4. Le transfert
Terre Alpha - Juillet 1983
Un son parvint à ses oreilles... une stridulation. Pascal ouvrit les yeux. Dans la pénombre, il put deviner un espace qui laissait passer la lumière à sa gauche... Une fenêtre... Dans la pénombre, cette lumière faisait apparaître des ombres, certainement des meubles. Sa tête tournait légèrement mais il vit qu'il était allongé. Il se redressa et s'assit sur le lit face à la fenêtre avant de reprendre ses esprits :
"Ce son, c'est le chant des grillons".
La chaleur l'envahit soudainement et il s'entendit dire :
- Je connais cet endroit, cette odeur. Je suis... dans ma chambre. Mon Dieu.
Pascal tâtonna de la main et sentit un meuble sur sa gauche.
- Ma chaîne stéréo, murmura-t-il.
Il chercha à se rappeler où se trouvait sa lampe de chevet. Il lui semblait qu'elle était à droite du lit, et il put la sentir en tendant la main. Il remonta le fil jusqu'à l'interrupteur et l'activa. La lumière de la lampe éclaira la pièce où il avait passé son adolescence. Il se leva doucement et se déplaça délicatement. Il essaya de ne faire aucun bruit. Il sentit sous ses pieds la moquette aiguilletée qui recouvrait le sol en béton. Le trouble qui obstruait sa vision commençait à s'atténuer et il put discerner correctement sa petite chambre mansardée. Ce fut un véritable choc pour lui. Son bureau, son lit, les meubles en bois blanc... tout lui paraissaient entièrement neufs. Rien n'avait bougé, tout était à sa place. La tapisserie qui recouvrait les murs représentait des fleurs jaunes sur fond marron, et le plafond de la mansarde en lambris était de lasure.

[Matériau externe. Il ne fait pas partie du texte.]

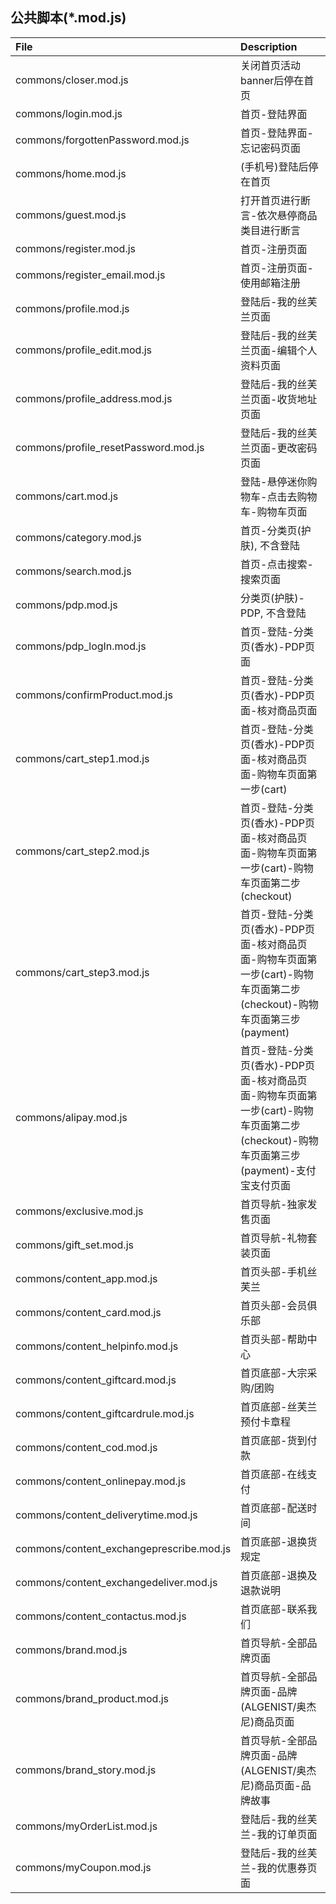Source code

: ## 公共脚本(*.mod.js)

File | Description |
:--- | :---------- |
commons/closer.mod.js | 关闭首页活动banner后停在首页
commons/login.mod.js |  首页-登陆界面
commons/forgottenPassword.mod.js |  首页-登陆界面-忘记密码页面
commons/home.mod.js |  (手机号)登陆后停在首页
commons/guest.mod.js |  打开首页进行断言-依次悬停商品类目进行断言
commons/register.mod.js | 首页-注册页面
commons/register_email.mod.js | 首页-注册页面-使用邮箱注册
commons/profile.mod.js | 登陆后-我的丝芙兰页面
commons/profile_edit.mod.js | 登陆后-我的丝芙兰页面-编辑个人资料页面
commons/profile_address.mod.js | 登陆后-我的丝芙兰页面-收货地址页面
commons/profile_resetPassword.mod.js | 登陆后-我的丝芙兰页面-更改密码页面
commons/cart.mod.js | 登陆-悬停迷你购物车-点击去购物车-购物车页面
commons/category.mod.js | 首页-分类页(护肤), 不含登陆
commons/search.mod.js | 首页-点击搜索-搜索页面
commons/pdp.mod.js | 分类页(护肤)-PDP, 不含登陆
commons/pdp_logIn.mod.js | 首页-登陆-分类页(香水)-PDP页面
commons/confirmProduct.mod.js | 首页-登陆-分类页(香水)-PDP页面-核对商品页面
commons/cart_step1.mod.js | 首页-登陆-分类页(香水)-PDP页面-核对商品页面-购物车页面第一步(cart)
commons/cart_step2.mod.js | 首页-登陆-分类页(香水)-PDP页面-核对商品页面-购物车页面第一步(cart)-购物车页面第二步(checkout)
commons/cart_step3.mod.js | 首页-登陆-分类页(香水)-PDP页面-核对商品页面-购物车页面第一步(cart)-购物车页面第二步(checkout)-购物车页面第三步(payment)
commons/alipay.mod.js | 首页-登陆-分类页(香水)-PDP页面-核对商品页面-购物车页面第一步(cart)-购物车页面第二步(checkout)-购物车页面第三步(payment)-支付宝支付页面
commons/exclusive.mod.js | 首页导航-独家发售页面
commons/gift_set.mod.js | 首页导航-礼物套装页面
commons/content_app.mod.js | 首页头部-手机丝芙兰
commons/content_card.mod.js | 首页头部-会员俱乐部
commons/content_helpinfo.mod.js | 首页头部-帮助中心
commons/content_giftcard.mod.js | 首页底部-大宗采购/团购
commons/content_giftcardrule.mod.js | 首页底部-丝芙兰预付卡章程
commons/content_cod.mod.js | 首页底部-货到付款
commons/content_onlinepay.mod.js | 首页底部-在线支付
commons/content_deliverytime.mod.js | 首页底部-配送时间
commons/content_exchangeprescribe.mod.js | 首页底部-退换货规定
commons/content_exchangedeliver.mod.js | 首页底部-退换及退款说明
commons/content_contactus.mod.js | 首页底部-联系我们
commons/brand.mod.js | 首页导航-全部品牌页面
commons/brand_product.mod.js | 首页导航-全部品牌页面-品牌(ALGENIST/奥杰尼)商品页面
commons/brand_story.mod.js | 首页导航-全部品牌页面-品牌(ALGENIST/奥杰尼)商品页面-品牌故事
commons/myOrderList.mod.js | 登陆后-我的丝芙兰-我的订单页面
commons/myCoupon.mod.js | 登陆后-我的丝芙兰-我的优惠券页面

Il revit alors son père effectuer tous les travaux pour lui confectionner sa chambre.
- Je suis de retour en 1983.
Une forte émotion le saisit. Il s'assit sur son lit, la tête dans ses mains. Les larmes lui montèrent aux yeux puis il se souvint de Raeha et de ses conseils :
"Mettre ses émotions de côté."
Le plus dur restait à venir lorsqu'il ferait face à ses parents, surtout son père, disparu sur Terre Lambda.

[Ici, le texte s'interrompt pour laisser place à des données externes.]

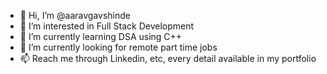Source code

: - 👋 Hi, I’m @aaravgavshinde
- 👀 I’m interested in Full Stack Development
- 🌱 I’m currently learning DSA using C++
- 💞️ I’m currently looking for remote part time jobs
- 📫 Reach me through Linkedin, etc, every detail available in my portfolio

<!---
aaravgavshinde/aaravgavshinde is a ✨ special ✨ repository because its `README.md` (this file) appears on your GitHub profile.
You can click the Preview link to take a look at your changes.
--->
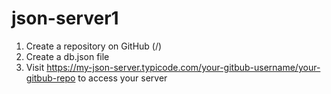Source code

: # json-server1

1) Create a repository on GitHub (<your-username>/<your-repo>)
2) Create a db.json file
3) Visit https://my-json-server.typicode.com/your-gitbub-username/your-gitbub-repo to access your server
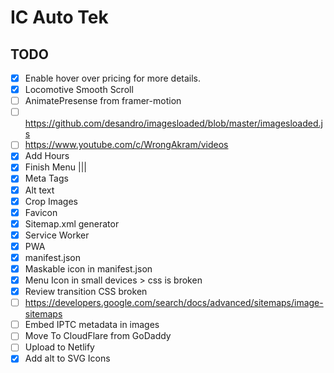 # IC Auto Tek

## TODO

- [x] Enable hover over pricing for more details.
- [x] Locomotive Smooth Scroll
- [ ] AnimatePresense from framer-motion
- [ ] https://github.com/desandro/imagesloaded/blob/master/imagesloaded.js
- [ ] https://www.youtube.com/c/WrongAkram/videos
- [x] Add Hours
- [x] Finish Menu |||
- [x] Meta Tags
- [x] Alt text
- [x] Crop Images
- [x] Favicon
- [x] Sitemap.xml generator
- [x] Service Worker
- [x] PWA
- [x] manifest.json
- [x] Maskable icon in manifest.json
- [x] Menu Icon in small devices > css is broken
- [x] Review transition CSS broken
- [ ] https://developers.google.com/search/docs/advanced/sitemaps/image-sitemaps
- [ ] Embed IPTC metadata in images
- [ ] Move To CloudFlare from GoDaddy
- [ ] Upload to Netlify
- [x] Add alt to SVG Icons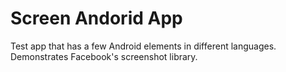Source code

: # Screen Andorid App

Test app that has a few Android elements in different languages. Demonstrates Facebook's screenshot library.
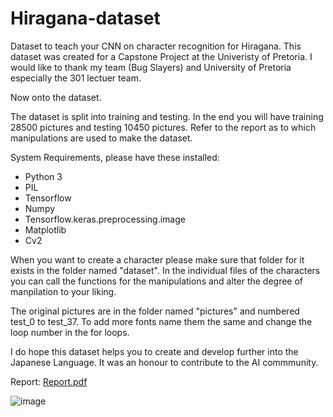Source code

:# Hiragana-dataset
Dataset to teach your CNN on character recognition for Hiragana. 
This dataset was created for a Capstone Project at the Univeristy of Pretoria. 
I would like to thank my team (Bug Slayers) and University of Pretoria especially the 301 lectuer team. 

Now onto the dataset. 

The dataset is split into training and testing. 
In the end you will have training 28500 pictures and testing 10450 pictures.
Refer to the report as to which manipulations are used to make the dataset. 

System Requirements, please have these installed:
* Python 3
* PIL
* Tensorflow 
* Numpy 
* Tensorflow.keras.preprocessing.image 
* Matplotlib 
* Cv2  


When you want to create a character please make sure that folder for it exists in the folder named "dataset". 
In the individual files of the characters you can call the functions for the manipulations and alter the degree of manpilation to your liking. 

The original pictures are in the folder named "pictures" and numbered test_0 to test_37. 
To add more fonts name them the same and change the loop number in the for loops. 

I do hope this dataset helps you to create and develop further into the Japanese Language. 
It was an honour to contribute to the AI commmunity. 

Report:
[Report.pdf](https://github.com/Philippa29/Hiragana-dataset/files/9848161/Report.pdf)


![image](https://user-images.githubusercontent.com/68788485/192846302-17fca532-4e69-448f-bf51-198538a27f79.png)

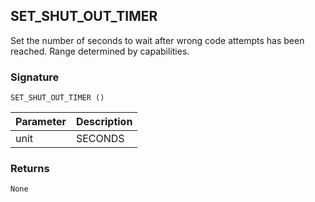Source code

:## SET\_SHUT\_OUT\_TIMER

Set the number of seconds to wait after wrong code attempts has been reached. Range determined by capabilities.


### Signature

`SET_SHUT_OUT_TIMER ()`


| Parameter | Description |
| --- | --- |
| unit | SECONDS |



### Returns

`None`

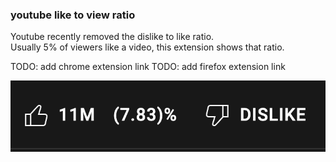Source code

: ### youtube like to view ratio

Youtube recently removed the dislike to like ratio.  
Usually 5% of viewers like a video, this extension shows that ratio.

TODO: add chrome extension link
TODO: add firefox extension link

![(like to view)%](./assets/readme.png)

Il essuya son visage et prit une grande inspiration. Il commença à chercher des indices pour se remémorer l'époque dans laquelle il se trouvait. Il ouvrit l'armoire. Le tiroir central contenait ses sous-vêtements et juste au-dessous, une grande enveloppe marron où étaient entassées des lettres et des photos de ses anciennes petites amies. Il en sortit quelques-unes qu'il consulta rapidement et ne put empêcher de sourire. Il se sentait dans un état second et il fallait absolument qu'il se reprenne.
D'ici un jour ou deux, il referait le point sur son passé, mais pour l'instant, il devait se remettre rapidement dans le bain, un bain délaissé depuis 40 ans.

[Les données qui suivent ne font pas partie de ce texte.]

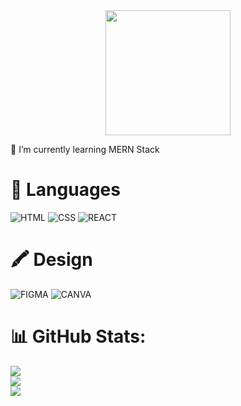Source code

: <div align="center">
<img height="200" src="https://github.com/Zhicheong/Zhicheong/assets/139144915/a749cf9d-ee34-4c42-a733-04f62531b6dc" />
</div>

🌱 I’m currently learning MERN Stack 

# 🚀 Languages 
![HTML](https://img.shields.io/badge/HTML-239120?style=for-the-badge&logo=html5&logoColor=white)
![CSS](	https://img.shields.io/badge/CSS-239120?&style=for-the-badge&logo=css3&logoColor=white)
![REACT](https://img.shields.io/badge/React-20232A?style=for-the-badge&logo=react&logoColor=61DAFB)

# 🖍 Design
![FIGMA](https://img.shields.io/badge/Figma-F24E1E?style=for-the-badge&logo=figma&logoColor=white)
![CANVA](https://img.shields.io/badge/Canva-%2300C4CC.svg?&style=for-the-badge&logo=Canva&logoColor=white)

# 📊 GitHub Stats:
![](https://github-readme-stats.vercel.app/api?username=Zhicheong&theme=tokyonight&hide_border=false&include_all_commits=false&count_private=false)<br/>
![](https://github-readme-streak-stats.herokuapp.com/?user=Zhicheong&theme=tokyonight&hide_border=false)<br/>
![](https://github-readme-stats.vercel.app/api/top-langs/?username=Zhicheong&theme=tokyonight&hide_border=false&include_all_commits=false&count_private=false&layout=compact)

Il attrapa un jean. Lorsqu'il l'eut en main, il ne put s'empêcher de le regarder de plus près : Taille 38. Il l'enfila en hâte puis un tee-shirt. Il sentit sa force physique amoindri alors qu'il avait gagné plus de souplesse. Pascal mesurait un peu plus d'un mètre soixante-quinze et sur Terre Lambda, il pesait quatre-vingt-quinze kilos. Sur Terre Alpha, son poids était descendu à soixante-dix kilos. Il avait perdu en quelques minutes vingt-cinq kilos.
Quand il réalisa cela, il se mit à rire en pensant aux publicités de programme de minceur puis ses pensées allèrent à sa tête où il posa immédiatement ses mains : il avait retrouvé ses longs cheveux bouclés ! Il se positionna devant le miroir de sa chambre et la vision qu'il eut de sa personne lui fit faire un pas en arrière. Devant lui se dressait un jeune garçon sorti de l'enfance et il en fut saisi. Aucune cicatrice, aucune trace que la vie lui avait laissé.
Il commença à réaliser qu'il vivait une aventure extraordinaire.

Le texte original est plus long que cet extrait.